I feel very fortunate to have worked under the guidance of [https://simonshaoleidu.com/index.html Prof. Simon Shaolei Du] since 2022 summer.

My main research interest broadly spread across *machine learning theory* and *foundation models*.
For the theortical part, I care about understanding the foundations of deep learning and representation learning, especially the *training dynamics of* the basic components like *Transformer*.
For the empirical part, I am keen on developing efficient algorithms with strong theoretical guarantees or insightful observations. Currently, in this aspect, I'm working on *data selection/scheduling for multi-modal pretraining* and improving inference efficiency of LLM. I'm also working on some projects related to video generation.
In addition, I have always held a strong enthusiasm for understanding the essence of intelligence and exploring the cross-cutting areas of mathematics, physics, and AGI, such as using LLMs for mathematical proof and seeking scientific truth.
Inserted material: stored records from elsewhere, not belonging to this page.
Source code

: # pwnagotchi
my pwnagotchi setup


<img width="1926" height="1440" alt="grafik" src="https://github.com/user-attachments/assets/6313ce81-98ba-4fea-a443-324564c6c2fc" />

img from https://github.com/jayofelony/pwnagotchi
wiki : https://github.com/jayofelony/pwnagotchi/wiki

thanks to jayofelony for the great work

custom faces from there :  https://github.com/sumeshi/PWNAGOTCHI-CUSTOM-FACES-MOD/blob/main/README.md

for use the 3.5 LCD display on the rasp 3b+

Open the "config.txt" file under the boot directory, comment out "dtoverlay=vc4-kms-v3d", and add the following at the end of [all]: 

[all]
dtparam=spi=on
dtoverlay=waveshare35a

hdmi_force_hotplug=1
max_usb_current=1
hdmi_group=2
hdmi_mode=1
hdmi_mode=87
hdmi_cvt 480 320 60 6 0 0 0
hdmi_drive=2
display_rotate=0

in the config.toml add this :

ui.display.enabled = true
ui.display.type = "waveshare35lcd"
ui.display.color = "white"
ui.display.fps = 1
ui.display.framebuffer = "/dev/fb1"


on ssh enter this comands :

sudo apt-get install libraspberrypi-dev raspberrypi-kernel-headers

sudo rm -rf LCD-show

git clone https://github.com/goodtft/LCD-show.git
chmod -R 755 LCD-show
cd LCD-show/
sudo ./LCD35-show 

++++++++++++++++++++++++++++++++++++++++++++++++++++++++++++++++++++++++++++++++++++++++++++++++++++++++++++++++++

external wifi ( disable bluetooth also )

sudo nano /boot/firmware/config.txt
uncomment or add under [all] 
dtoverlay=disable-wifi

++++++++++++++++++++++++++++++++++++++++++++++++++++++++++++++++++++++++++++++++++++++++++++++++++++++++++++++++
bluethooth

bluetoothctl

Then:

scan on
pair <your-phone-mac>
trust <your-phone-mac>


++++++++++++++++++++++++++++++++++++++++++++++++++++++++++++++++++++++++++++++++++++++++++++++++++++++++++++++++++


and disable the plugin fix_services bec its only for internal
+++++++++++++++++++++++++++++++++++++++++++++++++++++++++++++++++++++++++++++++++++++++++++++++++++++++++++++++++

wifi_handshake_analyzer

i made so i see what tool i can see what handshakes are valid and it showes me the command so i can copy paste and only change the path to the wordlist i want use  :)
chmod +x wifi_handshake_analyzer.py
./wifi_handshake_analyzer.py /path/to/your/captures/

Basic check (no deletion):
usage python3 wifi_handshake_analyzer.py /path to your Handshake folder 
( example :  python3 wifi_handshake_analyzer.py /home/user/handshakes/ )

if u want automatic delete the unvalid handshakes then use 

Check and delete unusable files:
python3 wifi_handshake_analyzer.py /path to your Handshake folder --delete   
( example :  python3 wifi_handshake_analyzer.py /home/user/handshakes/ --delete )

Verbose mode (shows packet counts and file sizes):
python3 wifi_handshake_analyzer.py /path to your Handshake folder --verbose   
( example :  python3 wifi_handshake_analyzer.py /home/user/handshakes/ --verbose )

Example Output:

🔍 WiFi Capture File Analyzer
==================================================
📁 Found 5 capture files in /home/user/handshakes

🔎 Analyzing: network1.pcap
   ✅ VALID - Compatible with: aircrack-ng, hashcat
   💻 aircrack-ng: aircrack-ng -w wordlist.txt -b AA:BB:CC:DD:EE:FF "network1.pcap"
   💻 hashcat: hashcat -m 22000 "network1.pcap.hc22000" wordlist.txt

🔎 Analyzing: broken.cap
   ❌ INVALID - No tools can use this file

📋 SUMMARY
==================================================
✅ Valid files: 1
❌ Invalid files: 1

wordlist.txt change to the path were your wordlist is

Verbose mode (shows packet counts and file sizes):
I'm grateful to all my collaborators and mentors along the way.
I'm priviledged to be working closely with [http://yuandong-tian.com/ Dr. Yuandong Tian] since 2023 spring.
Besides, I'm also having intern at Microsoft started from June 2024, fortunate to be advised by [https://scholar.google.com/citations?user=S6OFEFEAAAAJ Yelong Shen] and [https://sites.google.com/site/shuohangsite/ Shuohang Wang].
During my undergraduate, I was fortunate to work closely with [https://www.huaxiuyao.io/ Prof. Huaxiu Yao] and [https://linjunz.github.io/ Prof. Linjun Zhang].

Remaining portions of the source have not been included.